Keywords make the world go round, at least until such time as we all plug our brains directly into the internet and can communicate in the form of ideas instead of words. Sooner or later, all marketing comes back to keywords.

Digging up specific keywords is very important to marketing, but it’s also important to be a little broad with your coverage. Take me, for example; this brand is called Topicfinder, but using just Topicfinder as a keyword isn’t going to do everything I’d want it to.
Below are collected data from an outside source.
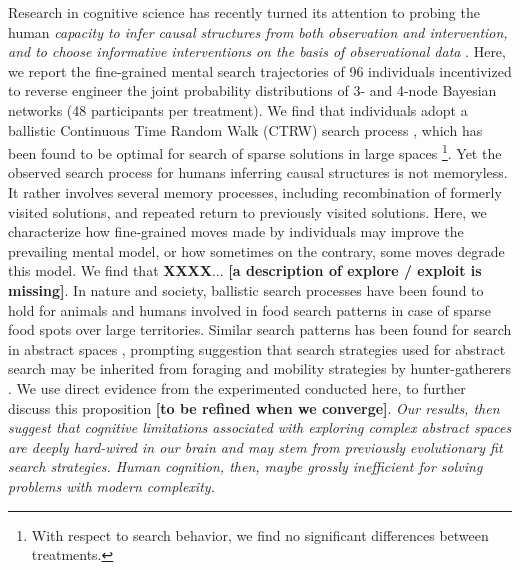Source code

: Research in cognitive science has recently turned its attention to probing the human {\it capacity to infer causal structures from both observation and intervention, and to choose informative interventions on the basis of observational data} \cite{steyvers2003inferring,pearl2009causality}. Here, we report the fine-grained mental search trajectories of 96 individuals incentivized to reverse engineer the joint probability distributions of 3- and 4-node Bayesian networks (48 participants per treatment). We find that individuals adopt a ballistic Continuous Time Random Walk (CTRW) search process \cite{}, which has been found to be optimal for search of sparse solutions in large spaces \cite{viswanathan_optimizing_1999,edwards_revisiting_2007,song_modelling_2010,viswanathan_physics_2011}\footnote{With respect to search behavior, we find no significant differences between treatments.}. Yet the observed search process for humans inferring causal structures is not memoryless. It rather involves several memory processes, including recombination of formerly visited solutions, and repeated return to previously visited solutions. Here, we characterize how fine-grained moves made by individuals may improve the prevailing mental model, or how sometimes on the contrary, some moves degrade this model. We find that {\bf XXXX}... {\bf [a description of explore / exploit is missing]}. In nature and society, ballistic search processes have been found to hold for animals \cite{baronchelli_levy_2013} and humans \cite{gonzalez_understanding_2008,song_modelling_2010,rhee_levy-walk_2011} involved in food search patterns in case of sparse food spots over large territories. Similar search patterns has been found for search in abstract spaces \cite{rhodes_human_2007,radicchi_rationality_2012,radicchi_evolution_2012}, prompting suggestion that search strategies used for abstract search \cite{baronchelli_levy_2013} may be inherited from foraging and mobility strategies by hunter-gatherers \cite{brown_levy_2007,raichlen_evidence_2014}. We use direct evidence from the experimented conducted here, to further discuss this proposition {\bf [to be refined when we converge]}. {\it Our results, then suggest that cognitive limitations associated with exploring complex abstract spaces are deeply hard-wired in our brain and may stem from previously evolutionary fit search strategies.  Human cognition, then, maybe grossly inefficient for solving problems with modern complexity.}

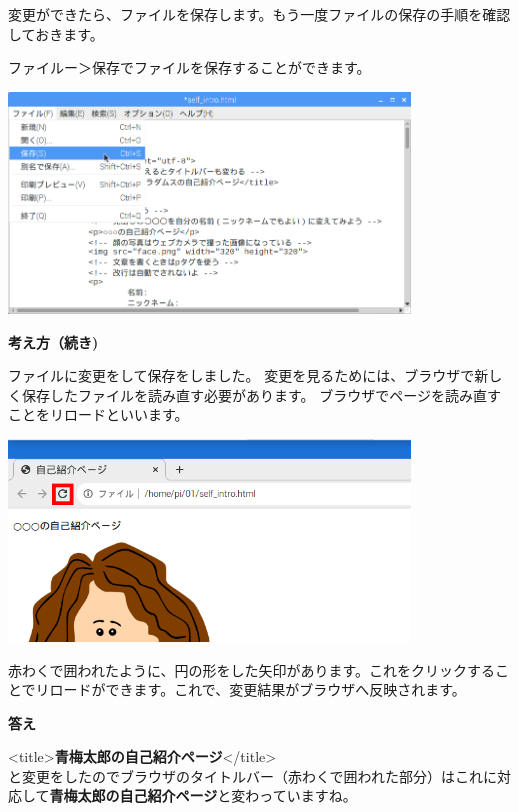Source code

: \documentclass[a4paper,12pt]{jarticle}
\begin{document}
\bigskip

\flushleft
変更ができたら、ファイルを保存します。もう一度ファイルの保存の手順を確認しておきます。

ファイルー＞保存でファイルを保存することができます。



\centering
\includegraphics[width=0.8\textwidth]{textbook-img147.png}



\clearpage
\flushleft
\textbf{考え方（続き)}




ファイルに変更をして保存をしました。
変更を見るためには、ブラウザで新しく保存したファイルを読み直す必要があります。
ブラウザでページを読み直すことをリロードといいます。


\bigskip


\bigskip
\centering
\includegraphics[width=0.8\textwidth]{textbook-img149.png}

\flushleft
赤わくで囲われたように、円の形をした矢印があります。これをクリックすることでリロードができます。これで、変更結果がブラウザへ反映されます。

\vfill
\clearpage
\textbf{答え}


{\textless}title{\textgreater}\textbf{青梅太郎の自己紹介ページ}{\textless}/title{\textgreater}\\
と変更をしたのでブラウザのタイトルバー（赤わくで囲われた部分）はこれに対応して\textbf{青梅太郎の自己紹介ページ}と変わっていますね。
\end{document}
I should also use the following:

  • Alternative keywords, like Topic Finder.
  • Related keywords, like Keyword Tools, Competitive Research Software, or Headline Generator
  • Synonym keywords, like SEO Tool, Competitive Intelligence Tool, or Ideas Generator

Those aren’t the best examples, but they show you the kinds of things you need to keep in mind when you’re coming up with keywords to use.

Are Synonyms Necessary?

Before digging into the ways you can find all of these keywords, I want to take a moment to discuss whether or not you even really need to.
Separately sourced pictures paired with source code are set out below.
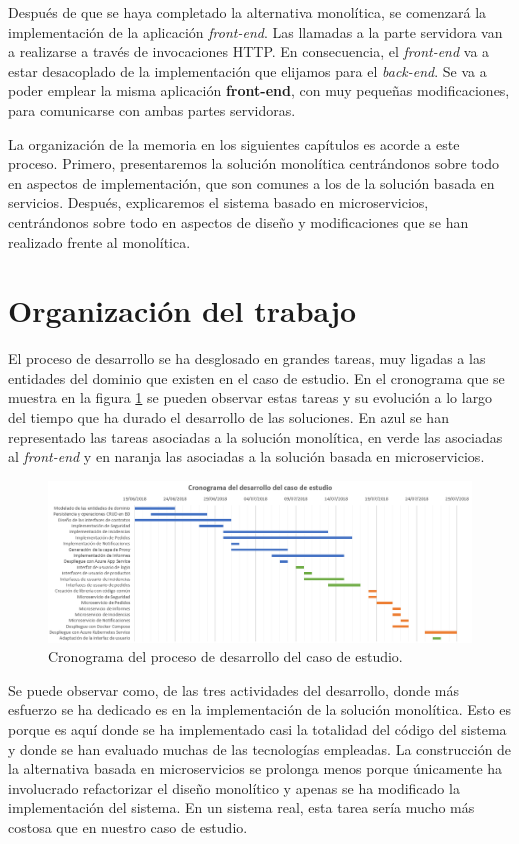 \documentclass[11pt,spanish,listoffigures]{tfgetsinf}
\begin{document}
Después de que se haya completado la alternativa monolítica, se comenzará la implementación de la aplicación \textit{front-end}. Las llamadas a la parte servidora van a realizarse a través de invocaciones HTTP. En consecuencia, el \textit{front-end} va a estar desacoplado de la implementación que elijamos para el \textit{back-end}. Se va a poder emplear la misma aplicación \textbf{front-end}, con muy pequeñas modificaciones, para comunicarse con ambas partes servidoras.

La organización de la memoria en los siguientes capítulos es acorde a este proceso. Primero, presentaremos la solución monolítica centrándonos sobre todo en aspectos de implementación, que son comunes a los de la solución basada en servicios. Después, explicaremos el sistema basado en microservicios, centrándonos sobre todo en aspectos de diseño y modificaciones que se han realizado frente al monolítica.

\section{Organización del trabajo}

El proceso de desarrollo se ha desglosado en grandes tareas, muy ligadas a las entidades del dominio que existen en el caso de estudio. En el cronograma que se muestra en la figura \ref{fig:Cronograma} se pueden observar estas tareas y su evolución a lo largo del tiempo que ha durado el desarrollo de las soluciones. En azul se han representado las tareas asociadas a la solución monolítica, en verde las asociadas al \textit{front-end} y en naranja las asociadas a la solución basada en microservicios.

\begin{figure}[h]
\centering
\includegraphics[scale=0.5]{Cronograma}
\caption{Cronograma del proceso de desarrollo del caso de estudio.}
\label{fig:Cronograma}
\end{figure}

Se puede observar como, de las tres actividades del desarrollo, donde más esfuerzo se ha dedicado es en la implementación de la solución monolítica. Esto es porque es aquí donde se ha implementado casi la totalidad del código del sistema y donde se han evaluado muchas de las tecnologías empleadas. La construcción de la alternativa basada en microservicios se prolonga menos porque únicamente ha involucrado refactorizar el diseño monolítico y apenas se ha modificado la implementación del sistema. En un sistema real, esta tarea sería mucho más costosa que en nuestro caso de estudio.
\end{document}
The crux of this discussion comes back to Google’s algorithm and specifically to two developments.

  • The first, which came a number of years ago, is Google’s implementation of latent semantic analysis.
  • The second is the more modern extension of the same concept from large language models.

Latent semantic analysis is a mathematical and statistical approach to identifying words that are related to other words based on how commonly they are used together and, more importantly, not used with other words.

Latent Semantic Analysis

For example, a simple word like “the” isn’t a valuable keyword because even though it’s very commonly used, it’s used with everything. It’s not a meaningful word in and of itself. Common articles and other similar words just aren’t keywords.
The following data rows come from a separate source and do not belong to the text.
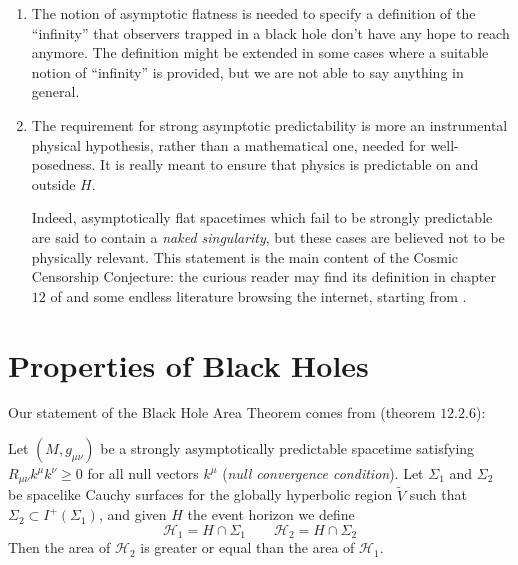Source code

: \begin{remark}
	\begin{enumerate}[label=(\Roman*)]
		\item The notion of asymptotic flatness is needed to specify a definition of the ``infinity'' that observers trapped in a black hole don't have any hope to reach anymore. The definition might be extended in some cases where a suitable notion of ``infinity'' is provided, but we are not able to say anything in general.
		\item The requirement for strong asymptotic predictability is more an instrumental physical hypothesis, rather than a mathematical one, needed for well-posedness. It is really meant to ensure that physics is predictable on and outside \(H\).
		
		Indeed, asymptotically flat spacetimes which fail to be strongly predictable are said to contain a \emph{naked singularity}, but these cases are believed not to be physically relevant. This statement is the main content of the Cosmic Censorship Conjecture: the curious reader may find its definition in chapter \(12\) of \cite{wald2010general} and some endless literature browsing the internet, starting from \cite{dias2018strong}.
	\end{enumerate}
\end{remark}


\section{Properties of Black Holes}

Our statement of the Black Hole Area Theorem comes from \cite{wald2010general} (theorem \(12.2.6\)):
\begin{theorem}
	Let \((M, g_{\mu\nu})\) be a strongly asymptotically predictable spacetime satisfying \(R_{\mu\nu}k^{\mu}k^{\nu} \ge 0\) for all null vectors \(k^{\mu}\) (\emph{null convergence condition}). Let \(\Sigma_1\) and \(\Sigma_2\) be spacelike Cauchy surfaces for the globally hyperbolic region \(\tilde{V}\) such that \(\Sigma_2 \subset I^+(\Sigma_1)\), and given \(H\) the event horizon we define
	\[
	\mathscr{H}_1 = H \cap \Sigma_1 \quad \quad \mathscr{H}_2 = H \cap \Sigma_2
	\]
	Then the area of \(\mathscr{H}_2\) is greater or equal than the area of \(\mathscr{H}_1\).
\end{theorem}

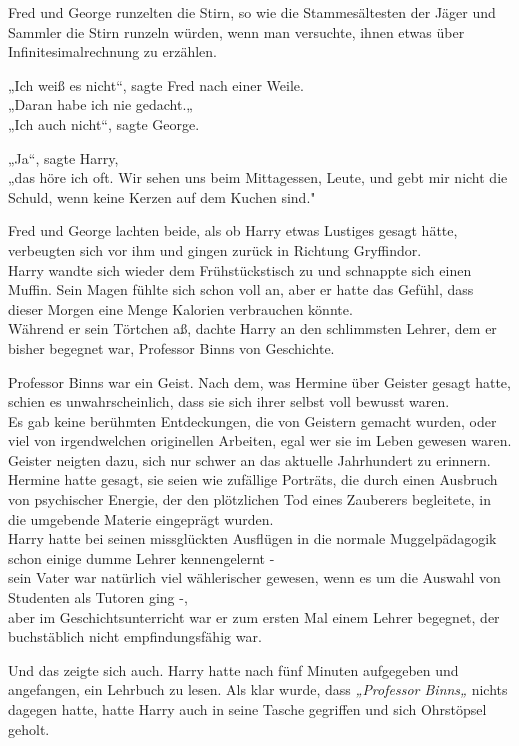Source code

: {Fred und George runzelten die Stirn, so wie die Stammesältesten der Jäger und Sammler die Stirn runzeln würden, wenn man versuchte, ihnen etwas über Infinitesimalrechnung zu erzählen.

„Ich weiß es nicht“, sagte Fred nach einer Weile.\\ „Daran habe ich nie gedacht.„\\ „Ich auch nicht“, sagte George.

„Ja“, sagte Harry,\\ „das höre ich oft. Wir sehen uns beim Mittagessen, Leute, und gebt mir nicht die Schuld, wenn keine Kerzen auf dem Kuchen sind."

Fred und George lachten beide, als ob Harry etwas Lustiges gesagt hätte, verbeugten sich vor ihm und gingen zurück in Richtung Gryffindor.\\ Harry wandte sich wieder dem Frühstückstisch zu und schnappte sich einen Muffin. Sein Magen fühlte sich schon voll an, aber er hatte das Gefühl, dass dieser Morgen eine Menge Kalorien verbrauchen könnte.\\ Während er sein Törtchen aß, dachte Harry an den schlimmsten Lehrer, dem er bisher begegnet war, Professor Binns von Geschichte.

Professor Binns war ein Geist. Nach dem, was Hermine über Geister gesagt hatte, schien es unwahrscheinlich, dass sie sich ihrer selbst voll bewusst waren.\\ Es gab keine berühmten Entdeckungen, die von Geistern gemacht wurden, oder viel von irgendwelchen originellen Arbeiten, egal wer sie im Leben gewesen waren.\\ Geister neigten dazu, sich nur schwer an das aktuelle Jahrhundert zu erinnern. Hermine hatte gesagt, sie seien wie zufällige Porträts, die durch einen Ausbruch von psychischer Energie, der den plötzlichen Tod eines Zauberers begleitete, in die umgebende Materie eingeprägt wurden.\\ Harry hatte bei seinen missglückten Ausflügen in die normale Muggelpädagogik schon einige dumme Lehrer kennengelernt -\\ sein Vater war natürlich viel wählerischer gewesen, wenn es um die Auswahl von Studenten als Tutoren ging -,\\ aber im Geschichtsunterricht war er zum ersten Mal einem Lehrer begegnet, der buchstäblich nicht empfindungsfähig war.

Und das zeigte sich auch. Harry hatte nach fünf Minuten aufgegeben und angefangen, ein Lehrbuch zu lesen. Als klar wurde, dass \emph{„Professor Binns„} nichts dagegen hatte, hatte Harry auch in seine Tasche gegriffen und sich Ohrstöpsel geholt.

}
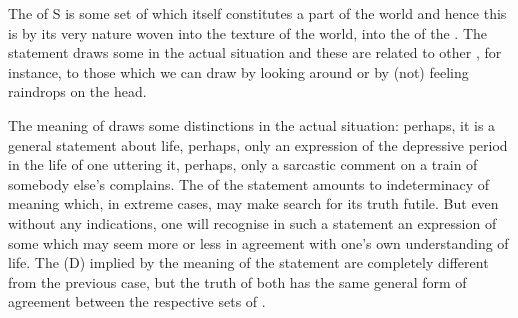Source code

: The  of S is some set of  which itself constitutes a
part of the world and hence this  is by its very nature woven into the
texture of the world, into the  of the .  The
statement  draws some  in the actual situation
and these are related to other , for instance, to those which
we can draw by looking around or by (not) feeling raindrops on the head.

The meaning of  draws some distinctions in the
actual situation: perhaps, it is a general statement about life, perhaps, only
an expression of the depressive period in the life of one uttering it, perhaps,
only a sarcastic comment on a train of somebody else's complains. The
 of the statement amounts to indeterminacy of meaning which, in
extreme cases, may make search for its truth futile. But even without any
 indications, one will recognise in such a statement an expression
of some  which may seem more or less in agreement with one's own
understanding of life. The  (D) implied by the meaning of the
statement are completely different from the previous case, but the 
truth of both has the same general form of agreement between the
respective sets of . 


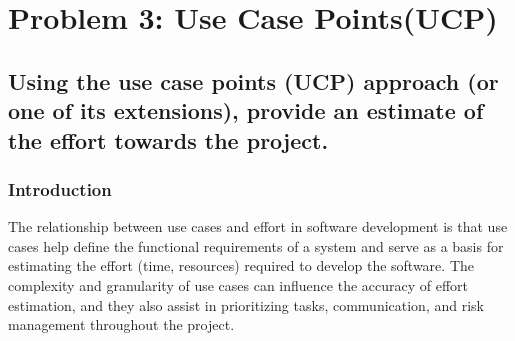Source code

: \section{Problem 3: Use Case Points(UCP)}

\subsection{Using the use case points (UCP) approach (or one of its extensions), provide an estimate of the effort towards the project. }

\subsubsection{Introduction}
\normalsize{The relationship between use cases and effort in software development is that use cases help define the functional requirements of a system and serve as a basis for estimating the effort (time, resources) required to develop the software. The complexity and granularity of use cases can influence the accuracy of effort estimation, and they also assist in prioritizing tasks, communication, and risk management throughout the project.}

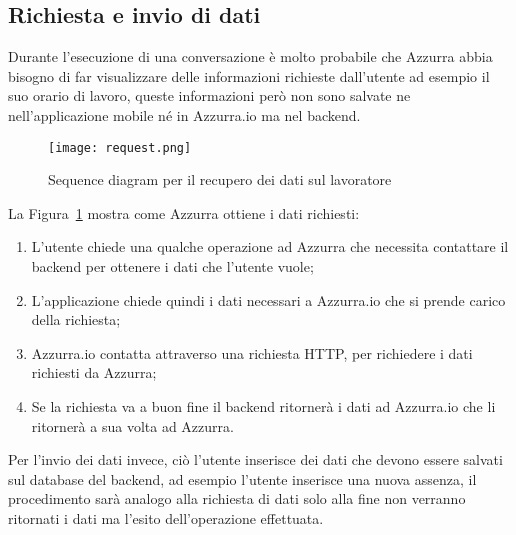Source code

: \subsection{Richiesta e invio di dati}
Durante l'esecuzione di una conversazione è molto probabile che Azzurra abbia bisogno di far visualizzare delle informazioni richieste dall'utente ad esempio il suo orario di lavoro, queste informazioni però non sono salvate ne nell'applicazione mobile né in Azzurra.io ma nel backend.
\begin{figure}[h]
	\begin{center}
		\texttt{[image: request.png]}
		\caption{Sequence diagram per il recupero dei dati sul lavoratore}\label{fig:request}
	\end{center}
\end{figure}
La Figura~\ref{fig:request} mostra come Azzurra ottiene i dati richiesti:
\begin{enumerate}
	\item L'utente chiede una qualche operazione ad Azzurra che necessita contattare il backend per ottenere i dati che l'utente vuole;
	\item L'applicazione chiede quindi i dati necessari a Azzurra.io che si prende carico della richiesta;
	\item Azzurra.io contatta attraverso una richiesta HTTP, per richiedere i dati richiesti da Azzurra;
	\item Se la richiesta va a buon fine il backend ritornerà i dati ad Azzurra.io che li ritornerà a sua volta ad Azzurra.
\end{enumerate}

Per l'invio dei dati invece, ciò l'utente inserisce dei dati che devono essere salvati sul database del backend, ad esempio l'utente inserisce una nuova assenza, il procedimento sarà analogo alla richiesta di dati solo alla fine non verranno ritornati i dati ma l'esito dell'operazione effettuata.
On the other hand, if you have a keyword like “credit card,” you’re likely going to run into a bunch of other financial, credit, debt, and related terms on those pages, which you won’t generally find elsewhere. You’ll see discussion of interest rates, credit scores, debt-to-income ratios, and so on, but you won’t see discussion of plumbing, gardening, or cooking.

Through language analysis, you can then identify terms that relate to one another and, with more precision, even terms that are synonyms of one another. And, of course, Google doesn’t have to do all of this from scratch. They can start with synonym dictionaries and work outwards, building those relationships. And this isn’t anything new; even before Google added latent semantic indexing, you could search for synonyms using tildes, which they dropped when they made it a core feature.

Google Drops Another Search Operator

All of this is why you might search for a specific term and find results on Google’s pages that don’t even include those words. Sometimes, that happens because the page changed, but often, it happens because the broad topic is still the same, even if the specific terms aren’t used.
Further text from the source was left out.